Use the 4-7-8 breathing method
This method takes just a few seconds to complete and it’s an effective way to distress quickly. You can even make it into a game for the kids to join in. First blow all the air out of your lungs, then slowly breathe in and counting for four seconds. Now hold your breath to the count of seven. Finally, slowly let the air out of your lungs while counting to eight. It’s easy to breathe in and slightly easy to hold your breath for seven seconds, but letting your breathe out slowly to make it last for eight seconds takes practice. If the first time doesn’t work to clear your mind, then do it again. Keep doing it until you’ve cleared your mind and de-stressed.
Count to twenty
Most experts say that counting to ten before you do anything. Truthfully, though, counting to twenty works much better and gives you more time to calm down. As you count up to twenty imagine a huge blank screen in your mind and each number is floating across it in different colors. Take few deep breathes as you continue to count. Once you’ve reached twenty, reevaluate yourself. Are you better? If not, then start counting back down from twenty using the same visualization.
Pull over and stretch
If you’re driving, like the example at the beginning, find a safe place to pull over and get out of your car and stretch your body. Simply stretching your arms as far as you can above your head, pretending you’re reaching to heaven, helps increase the blood flow to your brain and helps you clear your mind. Do this at least three or four times before getting back into the vehicle. If you’re adventurous, you can even invite the kids to join you in the stretching exercise. It will help them to calm down also.
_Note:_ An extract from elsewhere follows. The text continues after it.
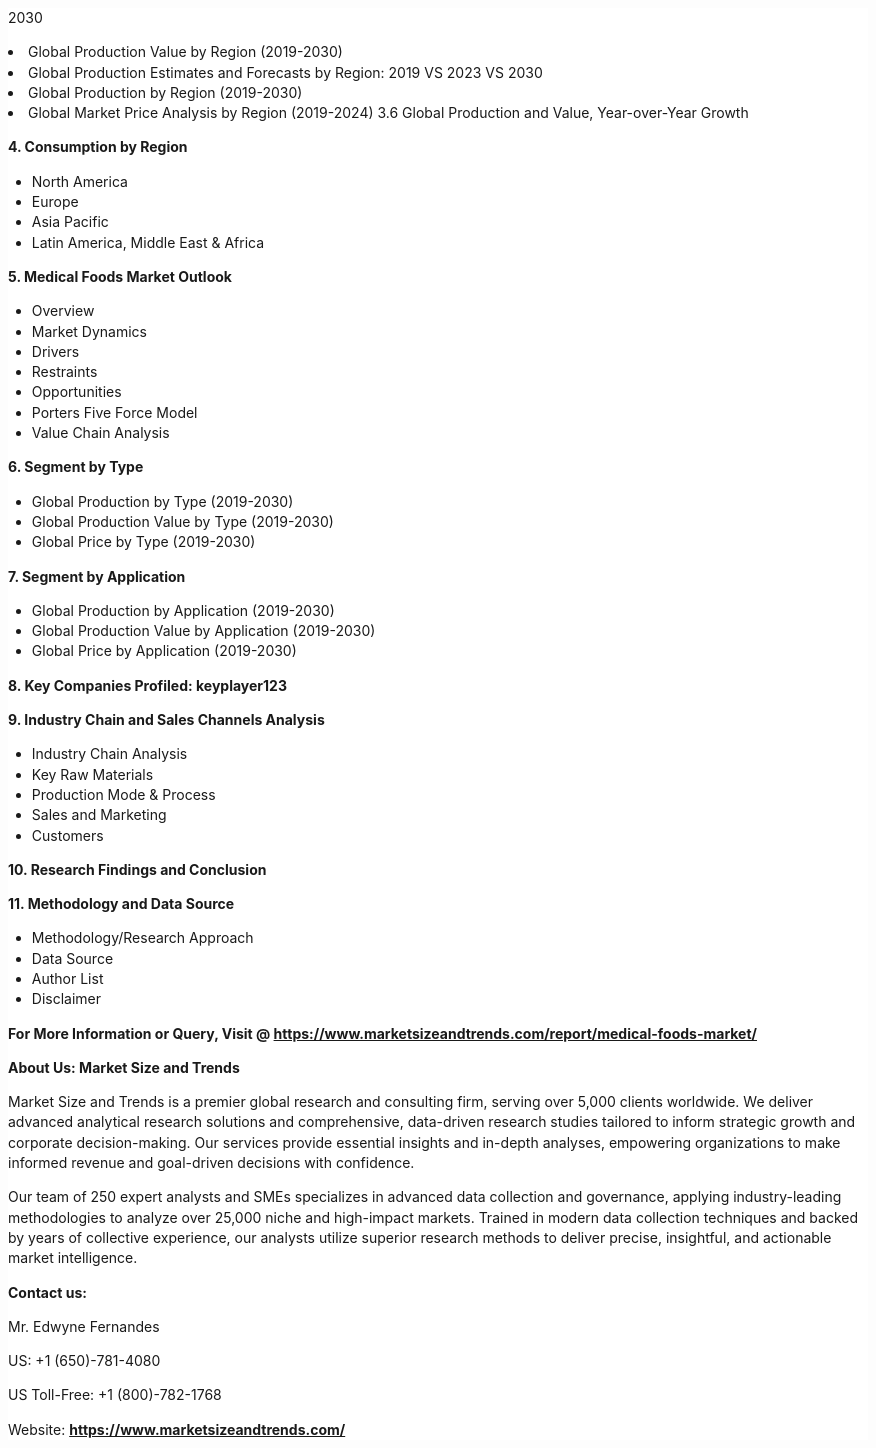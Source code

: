 2030</li><li>Global Production Value by Region (2019-2030)</li><li>Global Production Estimates and Forecasts by Region: 2019 VS 2023 VS 2030</li><li>Global Production by Region (2019-2030)</li><li>Global Market Price Analysis by Region (2019-2024) 3.6 Global Production and Value, Year-over-Year Growth</li></ul><p><strong>4. Consumption by Region</strong></p><ul><li>North America</li><li>Europe</li><li>Asia Pacific</li><li>Latin America, Middle East &amp; Africa</li></ul><p><strong>5. Medical Foods Market Outlook</strong></p><ul><li>Overview</li><li>Market Dynamics</li><li>Drivers</li><li>Restraints</li><li>Opportunities</li><li>Porters Five Force Model</li><li>Value Chain Analysis&nbsp;</li></ul><p><strong>6. Segment by Type</strong></p><ul><li>Global Production by Type (2019-2030)</li><li>Global Production Value by Type (2019-2030)</li><li>Global Price by Type (2019-2030)</li></ul><p><strong>7. Segment by Application</strong></p><ul><li>Global Production by Application (2019-2030)</li><li>Global Production Value by Application (2019-2030)</li><li>Global Price by Application (2019-2030)</li></ul><p><strong>8. Key Companies Profiled: keyplayer123</strong></p><p><strong>9. Industry Chain and Sales Channels Analysis</strong></p><ul><li>Industry Chain Analysis</li><li>Key Raw Materials</li><li>Production Mode &amp; Process</li><li>Sales and Marketing</li><li>Customers</li></ul><p><strong>10. Research Findings and Conclusion</strong></p><p><strong>11. Methodology and Data Source</strong></p><ul><li>Methodology/Research Approach</li><li>Data Source</li><li>Author List</li><li>Disclaimer</li></ul></p><p><strong>For More Information or Query, Visit @ <a href="https://www.marketsizeandtrends.com/report/medical-foods-market/">https://www.marketsizeandtrends.com/report/medical-foods-market/</a></strong></p><p><strong>About Us: Market Size and Trends</strong></p><p>Market Size and Trends is a premier global research and consulting firm, serving over 5,000 clients worldwide. We deliver advanced analytical research solutions and comprehensive, data-driven research studies tailored to inform strategic growth and corporate decision-making. Our services provide essential insights and in-depth analyses, empowering organizations to make informed revenue and goal-driven decisions with confidence.</p><p>Our team of 250 expert analysts and SMEs specializes in advanced data collection and governance, applying industry-leading methodologies to analyze over 25,000 niche and high-impact markets. Trained in modern data collection techniques and backed by years of collective experience, our analysts utilize superior research methods to deliver precise, insightful, and actionable market intelligence.</p><p><strong>Contact us:</strong></p><p>Mr. Edwyne Fernandes</p><p>US: +1 (650)-781-4080</p><p>US Toll-Free: +1 (800)-782-1768</p><p>Website: <strong><a href="https://www.marketsizeandtrends.com/">https://www.marketsizeandtrends.com/</a></strong></p>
Mindfulness is a method you can use to be aware of what’s going on inside your body. When you’re mindful of your physical reactions, it’s easier to redirect them to more positive reactions. For example, if you notice your breathing is shallow, it’s a great indicator that your brain isn’t getting the oxygen you need to think clearly. So, once you recognize this, you can take deeper breaths. Another great example is noticing that you’re gripping the steering wheel tightly. You probably will notice that in addition to this, you’re tense all over your body. You can intentionally relax your muscles. This is a powerful tool to use when you’re in a stressful situation. Being aware of your body’s reaction to the situation and controlling your own body.
Examine your own reasons
Why did you react so much to this outside stimuli? This is an excellent opportunity for you to be able to take a moment to examine your own reasons for being stressed. Obviously, the initial response to screaming is to turn to flight or fight or freeze mentality. But, being able to examine your own reasons for staying stressed once you realized what was going on is a great way to continue to reduce your stress response. Were you already stressed because you were thinking about something else? Perhaps you were remembering the conversation you had with your parent that didn’t go well. And the irony of now having to have a conversation with your own kids that might not go well is a great way to break the cycle. If you’re able review your own reasons, then you can separate out what’s really going on with your response.
Being grateful in moments of stress can greatly reduce your reaction to it. If you’re in the vehicle, like the example above, you may want to consider being grateful that it happened in the confines of your vehicle and not in a very public situation. Or you can express how grateful you are that the children are expressing these emotions and you get the chance to make it into a learning opportunity for them both. Being grateful changes our mindset from one of fear and tenseness to openness to finding a solution. Being grateful can help you teach the children how to learn from their own experiences and get the lesson out of it.
Call a friend or family member
Once you’ve gotten home and realized you’re having difficulty calming down from the stress, pick up your phone and dial a close friend or family member. Chances are, they may have experienced something exactly like what’s just happened to you. This may be what you need to be able to feel as if you’ve been heard and validate what you’re going through. It’s important to be able to share your feelings with someone you trust. Then ask their opinion about your situation. If you value their opinion, that is.
It’s never easy to be a parent and learning good parenting skills takes time and effort. These tips and techniques can help you reduce your stress and stay calm when your children are not behaving at their best.